A Microsoft revelou nesta quinta-feira (24) o Mico, um personagem animado que passa a representar o Copilot, assistente de inteligência artificial da companhia. Segundo a empresa, o recurso faz parte de uma “reformulação centrada no ser humano” e busca tornar a interação com a IA mais natural e empática.
O Mico assume duas funções principais: exibir expressões faciais enquanto responde ao usuário e conduzir conversas por voz com entonação considerada mais acolhedora. A gigante do software afirma que o objetivo é “aprofundar conexões humanas” e permitir que a tecnologia ajude as pessoas a retomar suas atividades do dia a dia, em vez de substituí-las.
Referência a Clippy
O lançamento provocou comparações imediatas com o Clippy, o clipe de papel que integrou o Microsoft Office nos anos 1990. Em entrevista ao The Verge, Jacob Andreou, vice-presidente corporativo de IA da Microsoft, brincou: “Clippy caminhou para que pudéssemos correr. Todos vivemos à sombra do Clippy”.
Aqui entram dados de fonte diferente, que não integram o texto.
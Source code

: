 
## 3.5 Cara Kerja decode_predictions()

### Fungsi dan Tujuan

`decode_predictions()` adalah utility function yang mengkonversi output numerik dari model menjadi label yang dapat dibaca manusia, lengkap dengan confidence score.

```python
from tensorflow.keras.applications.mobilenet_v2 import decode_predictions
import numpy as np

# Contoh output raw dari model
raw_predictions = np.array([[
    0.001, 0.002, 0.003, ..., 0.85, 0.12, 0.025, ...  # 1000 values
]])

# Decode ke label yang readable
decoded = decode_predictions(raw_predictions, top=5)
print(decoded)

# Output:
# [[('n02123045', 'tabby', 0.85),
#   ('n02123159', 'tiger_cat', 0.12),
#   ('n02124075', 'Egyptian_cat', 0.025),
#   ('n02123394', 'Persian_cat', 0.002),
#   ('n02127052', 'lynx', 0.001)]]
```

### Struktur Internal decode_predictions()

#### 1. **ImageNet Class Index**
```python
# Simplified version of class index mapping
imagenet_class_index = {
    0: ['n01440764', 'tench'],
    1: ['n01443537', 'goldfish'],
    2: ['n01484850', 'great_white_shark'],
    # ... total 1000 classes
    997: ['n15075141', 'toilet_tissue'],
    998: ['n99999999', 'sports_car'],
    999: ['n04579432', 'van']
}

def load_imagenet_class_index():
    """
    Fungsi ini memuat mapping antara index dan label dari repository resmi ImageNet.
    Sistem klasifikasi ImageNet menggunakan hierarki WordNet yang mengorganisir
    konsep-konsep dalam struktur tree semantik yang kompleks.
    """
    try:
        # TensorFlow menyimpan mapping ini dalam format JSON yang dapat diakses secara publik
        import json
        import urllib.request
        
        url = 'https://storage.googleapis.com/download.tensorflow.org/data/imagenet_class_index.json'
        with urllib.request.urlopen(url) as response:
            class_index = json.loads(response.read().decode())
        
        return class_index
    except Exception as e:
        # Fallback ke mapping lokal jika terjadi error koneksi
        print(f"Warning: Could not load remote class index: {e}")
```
Para alimentar a nostalgia, a companhia incluiu um easter egg capaz de transformar o Mico em uma versão animada do antigo mascote. Diferentemente do Clippy, voltado a tarefas pontuais como formatação de documentos, o novo avatar chega em um cenário no qual assistentes virtuais também são vistos como possíveis companheiros digitais.
Possíveis efeitos emocionais
Especialistas citados pela Microsoft alertam que um rosto simpático e uma voz amigável podem reforçar vínculos parasociais — relações em que o usuário sente conexão emocional com uma figura que, na realidade, não o conhece. A empresa diz reconhecer o desafio e reforça a meta de construir uma IA confiável, capaz de reagir como “alguém que realmente ouve”.
Diretrizes do projeto
Entre os pilares apresentados estão:
- Tornar a IA mais acessível e empática;
- Elevar a naturalidade das conversas de voz;
- Adotar um design considerado amigável e acolhedor;
- Manter compromissos de segurança e transparência.
A Microsoft não detalhou quando o Mico será liberado ao público em escala global. Por enquanto, a companhia avalia como o avatar será recebido pelos usuários e considera o lançamento parte de uma tendência de tornar as interfaces de IA mais emocionais e interativas.